INSTRUCTIONS FOR THE TASK:
Restate word for word all of the lines below, with each image left out.

EXTRACTED ENTRIES:
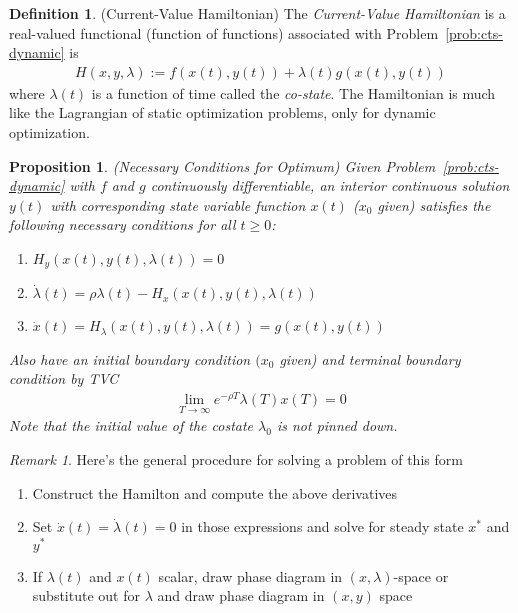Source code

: \documentclass[12pt]{book}
\numberwithin{equation}{section} %
\theoremstyle{plain}
\newtheorem{prop}[thm]{Proposition}
\theoremstyle{definition}
\newtheorem{defn}[thm]{Definition}
\theoremstyle{remark}
\newtheorem*{rmk}{Remark}
\newcommand{\limT}{\lim_{T\rightarrow\infty}}
\begin{document}
\begin{defn}{(Current-Value Hamiltonian)}
The \emph{Current-Value Hamiltonian} is a real-valued functional
(function of functions) associated with Problem~\ref{prob:cts-dynamic}
is
\begin{align*}
  H(x,y,\lambda) := f(x(t),y(t)) + \lambda(t) g(x(t),y(t))
\end{align*}
where $\lambda(t)$ is a function of time called the \emph{co-state}.
The Hamiltonian is much like the Lagrangian of static optimization
problems, only for dynamic optimization.
\end{defn}

\begin{prop}\emph{(Necessary Conditions for Optimum)}
Given Problem~\ref{prob:cts-dynamic} with $f$ and $g$ continuously
differentiable, an interior continuous solution $y(t)$ with corresponding
state variable function $x(t)$ ($x_0$ given) satisfies the following
necessary conditions for all $t\geq 0$:
\begin{enumerate}
  \item $H_y (x(t),y(t),\lambda(t)) = 0$
  \item $\dot{\lambda}(t) = \rho\lambda(t)- H_x(x(t), y(t), \lambda(t))$
  \item $\dot{x}(t) = H_\lambda(x(t),y(t),\lambda(t)) = g(x(t), y(t))$
\end{enumerate}
Also have an initial boundary condition $(x_0$ given) and terminal
boundary condition by TVC
\begin{align*}
  \limT e^{-\rho T} \lambda(T)x(T)=0
\end{align*}
Note that the initial value of the costate $\lambda_0$ is \emph{not}
pinned down.
\end{prop}
\begin{rmk}
Here's the general procedure for solving a problem of this form
\begin{enumerate}[label=(\roman*)]
  \item Construct the Hamilton and compute the above derivatives
  \item Set $\dot{x}(t)=\dot{\lambda}(t)=0$ in those expressions and solve
    for steady state $x^*$ and $y^*$
  \item
    If $\lambda(t)$ and $x(t)$ scalar, draw phase diagram in
    $(x,\lambda)$-space or substitute out for $\lambda$ and draw phase
    diagram in $(x,y)$ space
\end{enumerate}
\end{rmk}

\end{document}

SOLUTION FOR THIS TASK:
Source code

: \documentclass[12pt]{book}
\numberwithin{equation}{section} %
\theoremstyle{plain}
\newtheorem{prop}[thm]{Proposition}
\theoremstyle{definition}
\newtheorem{defn}[thm]{Definition}
\theoremstyle{remark}
\newtheorem*{rmk}{Remark}
\newcommand{\limT}{\lim_{T\rightarrow\infty}}
\begin{document}
\begin{defn}{(Current-Value Hamiltonian)}
The \emph{Current-Value Hamiltonian} is a real-valued functional
(function of functions) associated with Problem~\ref{prob:cts-dynamic}
is
\begin{align*}
  H(x,y,\lambda) := f(x(t),y(t)) + \lambda(t) g(x(t),y(t))
\end{align*}
where $\lambda(t)$ is a function of time called the \emph{co-state}.
The Hamiltonian is much like the Lagrangian of static optimization
problems, only for dynamic optimization.
\end{defn}

\begin{prop}\emph{(Necessary Conditions for Optimum)}
Given Problem~\ref{prob:cts-dynamic} with $f$ and $g$ continuously
differentiable, an interior continuous solution $y(t)$ with corresponding
state variable function $x(t)$ ($x_0$ given) satisfies the following
necessary conditions for all $t\geq 0$:
\begin{enumerate}
  \item $H_y (x(t),y(t),\lambda(t)) = 0$
  \item $\dot{\lambda}(t) = \rho\lambda(t)- H_x(x(t), y(t), \lambda(t))$
  \item $\dot{x}(t) = H_\lambda(x(t),y(t),\lambda(t)) = g(x(t), y(t))$
\end{enumerate}
Also have an initial boundary condition $(x_0$ given) and terminal
boundary condition by TVC
\begin{align*}
  \limT e^{-\rho T} \lambda(T)x(T)=0
\end{align*}
Note that the initial value of the costate $\lambda_0$ is \emph{not}
pinned down.
\end{prop}
\begin{rmk}
Here's the general procedure for solving a problem of this form
\begin{enumerate}[label=(\roman*)]
  \item Construct the Hamilton and compute the above derivatives
  \item Set $\dot{x}(t)=\dot{\lambda}(t)=0$ in those expressions and solve
    for steady state $x^*$ and $y^*$
  \item
    If $\lambda(t)$ and $x(t)$ scalar, draw phase diagram in
    $(x,\lambda)$-space or substitute out for $\lambda$ and draw phase
    diagram in $(x,y)$ space
\end{enumerate}
\end{rmk}

\end{document}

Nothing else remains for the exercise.